Someone told me to remember the 3 “C’s”: you didn’t cause it, you can’t cure it and you can’t change it.
My father called tonight and asked me if I would handle donating his car to charity, as he admits he is no longer safe to drive and his familiar neighborhood is no longer familiar. A good decision, but it is kind of hitting me hard. That 25 year old Mercedes was his pride and joy. To him, owning a Mercedes meant you had made it. I know this was a hard call for him.
And it struck me that this could very easily be his last Thanksgiving.
So, I’m back to the drawing board on this one. Maybe we bring food to them and have Thanksgiving with them at their condo. I no longer have the heart to leave them home alone on the holiday. Pain in the ass though he is, I think I would regret it later.
Be sure and set definite times you will arrive and leave. Plan something wonderful for your family the next night.
If your dad behaves better with a stranger present( my mother did) invite a friend to join you.
Whatever you decide will work as long as you know where your boundaries are and realize you are a great person.
Preserve the Friday and Saturday with your boys and H, then, for sure.
My dad had a meltdown the week after D1’s wedding.
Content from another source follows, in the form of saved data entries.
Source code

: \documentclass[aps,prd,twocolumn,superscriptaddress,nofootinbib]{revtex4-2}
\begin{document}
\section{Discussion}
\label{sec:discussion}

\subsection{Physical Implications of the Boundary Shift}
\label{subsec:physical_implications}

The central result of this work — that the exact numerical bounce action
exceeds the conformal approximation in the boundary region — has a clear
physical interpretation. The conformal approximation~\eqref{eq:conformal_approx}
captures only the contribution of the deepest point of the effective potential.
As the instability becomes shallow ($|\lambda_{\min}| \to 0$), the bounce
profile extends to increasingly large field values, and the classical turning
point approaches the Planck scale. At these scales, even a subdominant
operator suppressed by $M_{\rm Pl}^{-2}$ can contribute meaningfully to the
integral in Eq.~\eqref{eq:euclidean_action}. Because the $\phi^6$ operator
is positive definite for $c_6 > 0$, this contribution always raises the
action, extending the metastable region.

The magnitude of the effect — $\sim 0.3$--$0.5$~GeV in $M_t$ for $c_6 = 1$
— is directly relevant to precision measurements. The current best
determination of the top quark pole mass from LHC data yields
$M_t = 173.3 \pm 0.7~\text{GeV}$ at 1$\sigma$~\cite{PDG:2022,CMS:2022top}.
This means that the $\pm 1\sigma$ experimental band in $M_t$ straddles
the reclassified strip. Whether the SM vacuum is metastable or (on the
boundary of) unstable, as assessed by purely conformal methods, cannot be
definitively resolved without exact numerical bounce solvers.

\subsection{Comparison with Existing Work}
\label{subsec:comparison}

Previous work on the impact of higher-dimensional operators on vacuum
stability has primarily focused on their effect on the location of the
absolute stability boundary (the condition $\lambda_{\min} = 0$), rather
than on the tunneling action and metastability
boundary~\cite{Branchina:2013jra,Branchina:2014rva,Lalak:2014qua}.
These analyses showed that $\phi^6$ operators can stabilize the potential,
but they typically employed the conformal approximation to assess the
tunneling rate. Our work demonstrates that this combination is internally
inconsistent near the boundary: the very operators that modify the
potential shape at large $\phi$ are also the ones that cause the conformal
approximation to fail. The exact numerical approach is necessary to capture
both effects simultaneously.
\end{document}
He is angry that I have a relationship with my niece (his granddaughter, my deceased brother’s daughter, now in her mid 20s). She traveled halfway around the world to the wedding. It was so fun to see her after several years, and I love the young woman she has turned into. He still remembers some rude behavior when she was 14 (something my kids could easily have done, too, but he did not witness - and my kids are the first to admit this). He was distant with her at the wedding, and now tells me I should not be in touch with her at all. He got so mad he hung up the phone on me when I explained that I love her and have every intention of staying in contact with her.
My brother called later that day (not having heard about this) and suggested I invite dad to travel to my city for Christmas. Ah. Nope.
We are speaking again. I called him the next weekend and acted as if nothing had happened, and so did he. It just goes on the (long) list of things the whole family now knows not to bring up with him.
Hope you find some peace in your decision, whatever it is, @rockvillemom .
Thanks. I have to discuss with DH and sons, but bringing food in and sharing a meal with them is how I am leaning now. No chance of an embarassing restaurant scene - we can control our arrival and departure. And then we can just relax the rest of the wknd.
If yo do eat with your parents perhaps you can have a meal with them early and then go home and spend the late afternoon and evening with your H and sons. Think of something fun to do as a nuclear family when you are back home (game night, movie night, make a dessert etc.) so you can start to make some new traditions.
It is a lot to sort out and there is no one right or wrong answer.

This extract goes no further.